A Methodology
In this Section, we discuss the GraphR model and priors in Section A.1 and brief introduction to variational Bayes inference method with mean-field assumption in Section A.2 followed by detailed derivation of the update equations and evidence lower bound (ELBO) for our GraphR model in Section A.3 and Section A.4 respectively. In Section A.6, we provide a comprehensive overview of the GraphR and competing methods.
For notational purposes, we consider \(\mathbf{Y} = (Y_1,...,Y_p) \in \mathbb{R}^ {N \times p} \sim \mathcal{N}(\mu,\Omega^{-1}(\mathbf{X}))\), where the precision matrix \(\Omega(\mathbf{X}) = [\omega_{ij}(\mathbf{X})]_{p \times p}\) is a function of intrinsic factors \(\mathbf{X} = (X_1,...,X_q) \in \mathbb{R}^ {N \times q}\) and denote \(\boldsymbol{\theta}\) as the parameters of estimation.
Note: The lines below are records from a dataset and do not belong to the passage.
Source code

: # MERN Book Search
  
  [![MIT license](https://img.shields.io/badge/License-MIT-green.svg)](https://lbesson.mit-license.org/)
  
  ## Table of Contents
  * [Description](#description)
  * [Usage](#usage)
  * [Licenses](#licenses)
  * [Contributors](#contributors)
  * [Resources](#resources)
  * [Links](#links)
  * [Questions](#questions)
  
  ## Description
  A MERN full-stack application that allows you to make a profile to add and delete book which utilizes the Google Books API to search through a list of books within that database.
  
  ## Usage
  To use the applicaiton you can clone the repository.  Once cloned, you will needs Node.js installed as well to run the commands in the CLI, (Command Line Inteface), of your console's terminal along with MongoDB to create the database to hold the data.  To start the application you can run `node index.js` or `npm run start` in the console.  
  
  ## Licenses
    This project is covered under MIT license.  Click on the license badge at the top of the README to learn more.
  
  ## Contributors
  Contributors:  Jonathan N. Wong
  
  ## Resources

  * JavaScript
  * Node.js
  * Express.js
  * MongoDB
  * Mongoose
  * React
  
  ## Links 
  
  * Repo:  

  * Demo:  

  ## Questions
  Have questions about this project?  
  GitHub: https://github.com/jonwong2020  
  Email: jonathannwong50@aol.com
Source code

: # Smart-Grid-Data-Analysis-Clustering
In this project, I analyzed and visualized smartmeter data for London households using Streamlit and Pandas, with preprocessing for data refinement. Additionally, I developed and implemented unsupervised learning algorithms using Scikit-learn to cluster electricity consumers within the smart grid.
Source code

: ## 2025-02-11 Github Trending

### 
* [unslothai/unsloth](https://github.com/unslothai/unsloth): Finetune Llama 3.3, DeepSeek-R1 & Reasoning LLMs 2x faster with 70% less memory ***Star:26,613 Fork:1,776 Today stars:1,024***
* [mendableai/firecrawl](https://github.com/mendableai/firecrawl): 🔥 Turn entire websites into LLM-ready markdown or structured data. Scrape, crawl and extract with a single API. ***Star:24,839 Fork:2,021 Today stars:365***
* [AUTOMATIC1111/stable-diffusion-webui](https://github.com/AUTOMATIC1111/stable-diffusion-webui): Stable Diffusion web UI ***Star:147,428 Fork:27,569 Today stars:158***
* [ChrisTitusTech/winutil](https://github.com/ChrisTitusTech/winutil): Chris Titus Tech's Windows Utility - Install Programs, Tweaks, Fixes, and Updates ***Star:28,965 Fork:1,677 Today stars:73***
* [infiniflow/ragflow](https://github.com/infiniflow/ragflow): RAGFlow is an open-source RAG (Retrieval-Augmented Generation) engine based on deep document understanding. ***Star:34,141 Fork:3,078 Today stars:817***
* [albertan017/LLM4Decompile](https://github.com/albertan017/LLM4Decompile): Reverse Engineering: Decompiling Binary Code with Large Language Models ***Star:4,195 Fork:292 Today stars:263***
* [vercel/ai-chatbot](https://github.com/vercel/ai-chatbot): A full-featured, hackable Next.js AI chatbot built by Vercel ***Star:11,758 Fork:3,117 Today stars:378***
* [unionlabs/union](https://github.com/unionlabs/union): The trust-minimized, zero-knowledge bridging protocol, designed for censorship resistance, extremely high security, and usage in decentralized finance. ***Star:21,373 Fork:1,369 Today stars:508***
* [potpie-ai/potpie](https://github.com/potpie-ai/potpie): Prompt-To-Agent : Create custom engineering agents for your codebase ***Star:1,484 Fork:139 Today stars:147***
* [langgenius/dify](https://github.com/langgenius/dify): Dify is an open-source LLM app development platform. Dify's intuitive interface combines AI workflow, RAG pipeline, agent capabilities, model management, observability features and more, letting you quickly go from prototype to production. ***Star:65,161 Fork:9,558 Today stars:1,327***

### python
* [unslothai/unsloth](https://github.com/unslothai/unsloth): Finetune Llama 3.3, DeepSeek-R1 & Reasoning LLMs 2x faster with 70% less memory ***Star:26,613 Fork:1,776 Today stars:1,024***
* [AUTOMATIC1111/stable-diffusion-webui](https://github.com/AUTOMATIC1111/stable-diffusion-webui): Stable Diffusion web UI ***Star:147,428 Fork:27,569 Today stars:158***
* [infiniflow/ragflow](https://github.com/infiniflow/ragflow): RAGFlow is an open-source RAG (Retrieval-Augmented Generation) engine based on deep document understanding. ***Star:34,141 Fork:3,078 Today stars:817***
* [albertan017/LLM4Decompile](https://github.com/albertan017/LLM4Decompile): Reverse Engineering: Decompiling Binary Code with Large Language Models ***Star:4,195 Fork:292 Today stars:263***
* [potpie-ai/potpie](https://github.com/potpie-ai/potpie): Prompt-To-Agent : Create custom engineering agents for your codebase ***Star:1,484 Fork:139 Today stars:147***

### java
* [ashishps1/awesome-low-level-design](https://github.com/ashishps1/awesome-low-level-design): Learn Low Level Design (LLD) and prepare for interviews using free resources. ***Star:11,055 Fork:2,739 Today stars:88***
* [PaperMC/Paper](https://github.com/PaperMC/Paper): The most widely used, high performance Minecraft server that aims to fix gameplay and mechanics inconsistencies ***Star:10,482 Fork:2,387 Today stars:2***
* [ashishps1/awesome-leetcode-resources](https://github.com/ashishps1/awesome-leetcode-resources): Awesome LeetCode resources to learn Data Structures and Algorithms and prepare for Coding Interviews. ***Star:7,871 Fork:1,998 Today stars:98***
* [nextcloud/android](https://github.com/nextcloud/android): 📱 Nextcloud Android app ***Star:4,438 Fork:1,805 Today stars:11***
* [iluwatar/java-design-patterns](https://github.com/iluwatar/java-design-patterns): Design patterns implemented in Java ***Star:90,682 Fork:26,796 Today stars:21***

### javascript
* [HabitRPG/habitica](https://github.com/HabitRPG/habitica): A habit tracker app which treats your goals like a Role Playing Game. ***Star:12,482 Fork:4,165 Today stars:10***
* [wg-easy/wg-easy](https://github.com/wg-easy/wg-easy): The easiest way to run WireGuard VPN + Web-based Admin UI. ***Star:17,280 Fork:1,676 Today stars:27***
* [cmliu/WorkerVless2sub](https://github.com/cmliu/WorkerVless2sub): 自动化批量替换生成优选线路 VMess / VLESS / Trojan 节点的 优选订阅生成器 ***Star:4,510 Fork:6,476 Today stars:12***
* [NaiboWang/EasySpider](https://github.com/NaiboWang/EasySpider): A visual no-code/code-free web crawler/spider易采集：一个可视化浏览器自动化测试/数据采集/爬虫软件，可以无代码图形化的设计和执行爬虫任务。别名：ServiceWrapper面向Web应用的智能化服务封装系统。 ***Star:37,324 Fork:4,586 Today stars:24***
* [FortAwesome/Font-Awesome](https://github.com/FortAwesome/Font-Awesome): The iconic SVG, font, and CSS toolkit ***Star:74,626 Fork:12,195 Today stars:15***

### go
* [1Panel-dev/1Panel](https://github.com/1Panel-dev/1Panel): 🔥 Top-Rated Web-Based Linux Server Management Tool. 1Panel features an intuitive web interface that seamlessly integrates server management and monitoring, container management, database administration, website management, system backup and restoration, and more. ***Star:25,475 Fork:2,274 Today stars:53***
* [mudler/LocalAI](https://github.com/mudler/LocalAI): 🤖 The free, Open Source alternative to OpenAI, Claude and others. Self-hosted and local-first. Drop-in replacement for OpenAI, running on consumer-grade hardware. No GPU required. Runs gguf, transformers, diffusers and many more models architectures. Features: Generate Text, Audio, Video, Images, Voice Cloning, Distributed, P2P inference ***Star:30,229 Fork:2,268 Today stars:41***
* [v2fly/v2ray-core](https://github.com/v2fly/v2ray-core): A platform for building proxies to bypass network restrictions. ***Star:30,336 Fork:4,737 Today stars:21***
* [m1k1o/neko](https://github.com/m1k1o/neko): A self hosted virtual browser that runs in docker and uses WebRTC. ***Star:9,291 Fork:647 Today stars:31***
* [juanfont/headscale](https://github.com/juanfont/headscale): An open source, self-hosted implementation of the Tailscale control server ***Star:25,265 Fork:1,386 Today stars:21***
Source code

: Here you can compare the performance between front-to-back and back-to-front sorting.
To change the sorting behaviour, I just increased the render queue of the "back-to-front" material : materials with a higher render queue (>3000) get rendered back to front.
Here \(N\), \(p\), \(q\) denotes sample size, number of features and covariates respectively.
A.1 Model and priors
The GraphR model is expressed as follows: \[\begin{equation} \begin{split} & Y_i = \sum_{j \neq i}^p \gamma_{ij}(\mathbf{X}) \odot Y_j + \epsilon_i, \hspace{0.5cm} \epsilon_i \sim N(0,\frac{1}{\omega_{ii}}), \\ & \gamma_{ij}(X) = -\frac{\omega_{ij}(\mathbf{X})}{\omega_{ii}} = -\frac{1}{\omega_{ii}} \mathbf{X} \boldsymbol{\beta_{ij}} = -\frac{1}{\omega_{ii}} \left(\sum_{l=1}^q \beta_{ijl}X_l \right) \end{split} \tag{A.1} \end{equation}\] where \(\odot\) represents the element-wise multiplication between vectors.
Priors on the GraphR model are given below: \[\begin{align} \begin{split} & \beta_{ijl} = b_{ijl} s_{ijl}, \\ & b_{ijl} \mid \tau_{il} \sim N (0,\tau_{il}^{-1}), \\ & s_{ijl} \mid \pi_{ijl} \sim \text{Ber}(\pi_{ijl}), \\ & \tau_{il} \sim \text{Gamma}(a_\tau,b_\tau) \\ & \pi_{ijl} \sim \text{Beta}(a_\pi,b_\pi) \\ & \omega_{ii} \propto 1. \\ \end{split} \tag{A.2} \end{align}\]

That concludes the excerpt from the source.